_Exercise objective_. Find the string "世界贸易组织" in the records. Copy each line that has it.

_Input_.

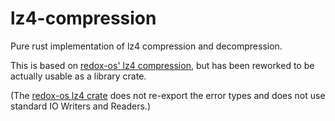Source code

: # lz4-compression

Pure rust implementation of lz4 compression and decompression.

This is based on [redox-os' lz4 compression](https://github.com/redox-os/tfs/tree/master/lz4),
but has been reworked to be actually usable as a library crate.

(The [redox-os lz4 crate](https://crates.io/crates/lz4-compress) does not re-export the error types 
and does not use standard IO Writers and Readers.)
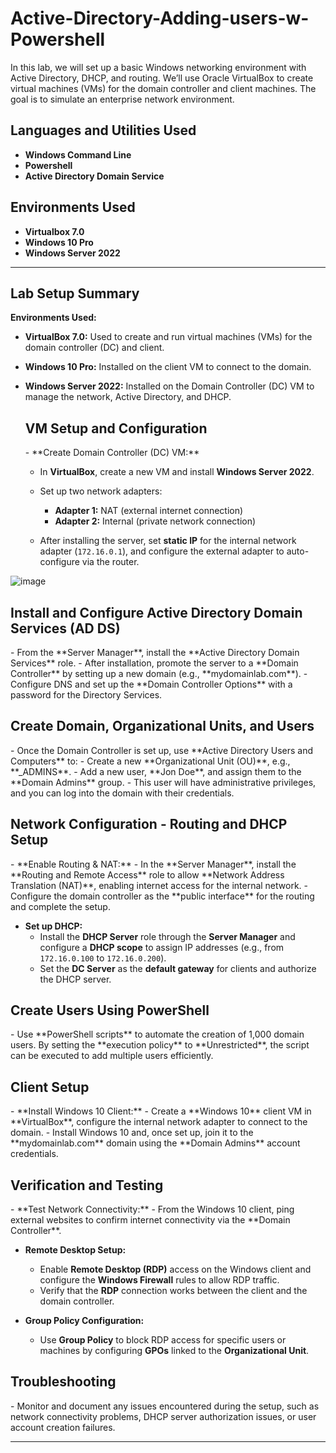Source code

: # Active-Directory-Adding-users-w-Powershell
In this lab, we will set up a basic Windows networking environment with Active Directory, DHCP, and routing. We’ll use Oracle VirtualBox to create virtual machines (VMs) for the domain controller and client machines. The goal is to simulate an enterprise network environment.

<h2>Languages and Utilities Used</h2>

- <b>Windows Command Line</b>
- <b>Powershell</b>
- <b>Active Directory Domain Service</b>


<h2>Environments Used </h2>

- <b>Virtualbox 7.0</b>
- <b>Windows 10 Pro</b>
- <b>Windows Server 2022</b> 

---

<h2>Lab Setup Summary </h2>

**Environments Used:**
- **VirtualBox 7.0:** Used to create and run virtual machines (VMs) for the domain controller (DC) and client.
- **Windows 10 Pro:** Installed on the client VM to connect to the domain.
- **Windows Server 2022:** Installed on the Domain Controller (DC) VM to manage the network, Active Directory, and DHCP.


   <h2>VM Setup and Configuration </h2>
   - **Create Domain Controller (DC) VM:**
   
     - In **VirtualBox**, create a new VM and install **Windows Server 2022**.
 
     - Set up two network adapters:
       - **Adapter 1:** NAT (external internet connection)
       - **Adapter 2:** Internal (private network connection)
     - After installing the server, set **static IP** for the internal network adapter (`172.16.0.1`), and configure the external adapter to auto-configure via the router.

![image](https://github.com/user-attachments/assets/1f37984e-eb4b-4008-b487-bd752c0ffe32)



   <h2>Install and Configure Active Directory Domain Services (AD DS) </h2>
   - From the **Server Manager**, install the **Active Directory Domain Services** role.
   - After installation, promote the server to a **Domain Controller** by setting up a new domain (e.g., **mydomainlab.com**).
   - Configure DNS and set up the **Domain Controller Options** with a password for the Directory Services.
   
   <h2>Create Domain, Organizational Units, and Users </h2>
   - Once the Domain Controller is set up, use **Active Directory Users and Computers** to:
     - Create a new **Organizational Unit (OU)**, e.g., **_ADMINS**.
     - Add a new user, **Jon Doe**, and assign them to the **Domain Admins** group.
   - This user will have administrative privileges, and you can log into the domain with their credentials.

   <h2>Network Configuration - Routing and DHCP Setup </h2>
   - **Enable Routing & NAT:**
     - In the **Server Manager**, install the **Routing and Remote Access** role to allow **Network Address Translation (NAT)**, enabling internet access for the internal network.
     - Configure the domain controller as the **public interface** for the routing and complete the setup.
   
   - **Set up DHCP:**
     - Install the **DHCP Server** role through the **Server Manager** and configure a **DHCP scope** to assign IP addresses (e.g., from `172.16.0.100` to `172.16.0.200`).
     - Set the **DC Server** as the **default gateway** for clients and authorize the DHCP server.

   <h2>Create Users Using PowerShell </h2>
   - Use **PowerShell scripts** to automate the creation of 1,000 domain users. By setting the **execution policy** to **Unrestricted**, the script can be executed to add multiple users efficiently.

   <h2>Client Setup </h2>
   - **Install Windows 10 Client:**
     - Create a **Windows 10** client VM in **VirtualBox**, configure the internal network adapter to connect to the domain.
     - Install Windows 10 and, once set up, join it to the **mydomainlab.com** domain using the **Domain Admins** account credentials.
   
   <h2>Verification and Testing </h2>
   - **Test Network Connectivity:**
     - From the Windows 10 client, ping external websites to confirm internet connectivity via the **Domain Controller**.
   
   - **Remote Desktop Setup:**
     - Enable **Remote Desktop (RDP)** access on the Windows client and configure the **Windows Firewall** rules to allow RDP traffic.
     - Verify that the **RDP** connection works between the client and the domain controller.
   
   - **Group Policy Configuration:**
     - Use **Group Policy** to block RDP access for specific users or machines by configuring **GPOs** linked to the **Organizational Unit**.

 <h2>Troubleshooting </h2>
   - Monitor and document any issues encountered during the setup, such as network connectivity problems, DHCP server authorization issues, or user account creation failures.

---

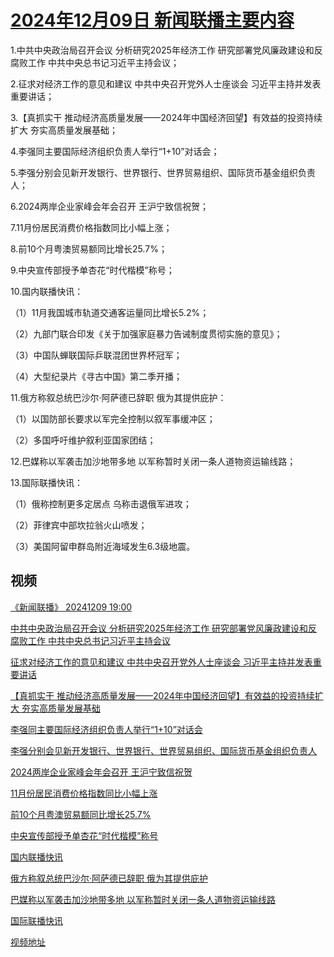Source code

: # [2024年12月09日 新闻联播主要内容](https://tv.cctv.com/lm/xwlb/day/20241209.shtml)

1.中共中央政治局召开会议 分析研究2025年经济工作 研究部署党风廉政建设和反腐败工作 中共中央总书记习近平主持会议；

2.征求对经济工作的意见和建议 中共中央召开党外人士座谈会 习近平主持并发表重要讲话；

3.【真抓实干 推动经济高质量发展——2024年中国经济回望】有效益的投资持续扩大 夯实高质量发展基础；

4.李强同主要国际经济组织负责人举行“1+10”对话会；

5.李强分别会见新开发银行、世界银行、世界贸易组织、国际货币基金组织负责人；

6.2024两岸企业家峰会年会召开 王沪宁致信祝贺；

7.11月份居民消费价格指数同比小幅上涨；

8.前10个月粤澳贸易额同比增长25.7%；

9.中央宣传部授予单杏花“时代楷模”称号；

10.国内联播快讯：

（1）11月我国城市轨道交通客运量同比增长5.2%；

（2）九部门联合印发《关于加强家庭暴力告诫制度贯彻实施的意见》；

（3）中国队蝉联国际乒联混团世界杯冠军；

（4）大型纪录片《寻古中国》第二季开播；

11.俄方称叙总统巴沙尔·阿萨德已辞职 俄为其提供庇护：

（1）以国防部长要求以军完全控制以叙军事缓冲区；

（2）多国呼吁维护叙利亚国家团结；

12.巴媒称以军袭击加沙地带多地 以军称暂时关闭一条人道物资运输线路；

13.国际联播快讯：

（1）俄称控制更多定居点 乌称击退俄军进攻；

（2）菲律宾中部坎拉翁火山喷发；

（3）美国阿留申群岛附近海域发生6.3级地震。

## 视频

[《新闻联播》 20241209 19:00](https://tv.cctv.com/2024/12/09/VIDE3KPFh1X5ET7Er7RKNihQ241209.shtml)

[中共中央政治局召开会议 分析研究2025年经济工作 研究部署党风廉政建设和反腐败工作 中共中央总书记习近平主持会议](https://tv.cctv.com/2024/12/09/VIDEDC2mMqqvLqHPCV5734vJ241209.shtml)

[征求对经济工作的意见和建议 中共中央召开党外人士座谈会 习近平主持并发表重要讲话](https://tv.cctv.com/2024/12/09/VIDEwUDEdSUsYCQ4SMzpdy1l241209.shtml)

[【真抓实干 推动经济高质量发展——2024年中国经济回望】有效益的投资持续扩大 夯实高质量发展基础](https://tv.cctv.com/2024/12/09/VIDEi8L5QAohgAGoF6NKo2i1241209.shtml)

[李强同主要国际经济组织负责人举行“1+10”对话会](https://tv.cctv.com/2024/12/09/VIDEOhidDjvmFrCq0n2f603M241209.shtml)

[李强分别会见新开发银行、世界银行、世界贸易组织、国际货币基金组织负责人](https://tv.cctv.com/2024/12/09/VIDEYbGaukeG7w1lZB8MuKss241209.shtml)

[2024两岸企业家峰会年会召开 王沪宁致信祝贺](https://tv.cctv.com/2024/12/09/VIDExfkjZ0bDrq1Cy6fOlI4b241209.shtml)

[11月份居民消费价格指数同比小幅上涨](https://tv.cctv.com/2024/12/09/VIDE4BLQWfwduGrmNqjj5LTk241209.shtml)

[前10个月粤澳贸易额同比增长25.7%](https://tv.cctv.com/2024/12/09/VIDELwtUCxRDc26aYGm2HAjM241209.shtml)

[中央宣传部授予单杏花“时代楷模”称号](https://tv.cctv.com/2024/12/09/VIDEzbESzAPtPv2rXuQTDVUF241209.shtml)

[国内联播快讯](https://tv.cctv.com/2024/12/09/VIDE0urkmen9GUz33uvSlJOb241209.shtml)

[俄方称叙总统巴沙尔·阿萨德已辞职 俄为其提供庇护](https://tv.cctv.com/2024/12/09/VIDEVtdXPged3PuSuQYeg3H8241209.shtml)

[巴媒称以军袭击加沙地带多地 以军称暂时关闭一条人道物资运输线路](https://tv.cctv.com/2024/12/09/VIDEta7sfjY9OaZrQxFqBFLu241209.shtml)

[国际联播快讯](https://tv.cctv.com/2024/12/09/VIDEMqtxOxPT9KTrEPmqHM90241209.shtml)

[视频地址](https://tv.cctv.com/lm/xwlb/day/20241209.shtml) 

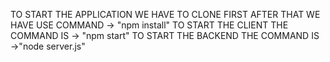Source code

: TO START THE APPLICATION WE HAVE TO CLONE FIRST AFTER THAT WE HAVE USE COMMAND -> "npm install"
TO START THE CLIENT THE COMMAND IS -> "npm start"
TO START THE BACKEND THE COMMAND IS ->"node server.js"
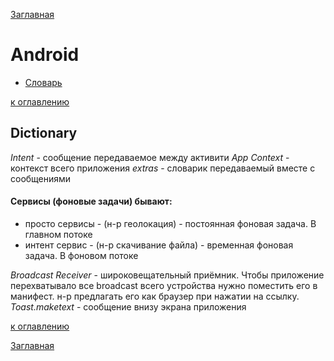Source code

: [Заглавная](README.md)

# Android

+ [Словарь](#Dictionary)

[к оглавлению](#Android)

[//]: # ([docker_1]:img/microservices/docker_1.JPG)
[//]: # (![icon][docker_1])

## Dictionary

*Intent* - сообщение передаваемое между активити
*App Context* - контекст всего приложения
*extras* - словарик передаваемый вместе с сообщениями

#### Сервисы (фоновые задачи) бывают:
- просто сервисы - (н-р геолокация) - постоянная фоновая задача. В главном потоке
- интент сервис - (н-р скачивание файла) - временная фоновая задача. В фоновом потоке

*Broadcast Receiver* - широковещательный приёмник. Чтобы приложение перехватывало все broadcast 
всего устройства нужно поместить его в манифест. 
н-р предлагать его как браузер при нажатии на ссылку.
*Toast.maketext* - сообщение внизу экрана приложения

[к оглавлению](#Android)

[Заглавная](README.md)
---
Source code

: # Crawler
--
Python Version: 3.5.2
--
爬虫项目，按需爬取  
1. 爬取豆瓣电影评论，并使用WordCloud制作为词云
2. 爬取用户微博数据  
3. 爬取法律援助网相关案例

_Task result_.
5.李强分别会见新开发银行、世界银行、世界贸易组织、国际货币基金组织负责人；
[李强分别会见新开发银行、世界银行、世界贸易组织、国际货币基金组织负责人](https://tv.cctv.com/2024/12/09/VIDEYbGaukeG7w1lZB8MuKss241209.shtml)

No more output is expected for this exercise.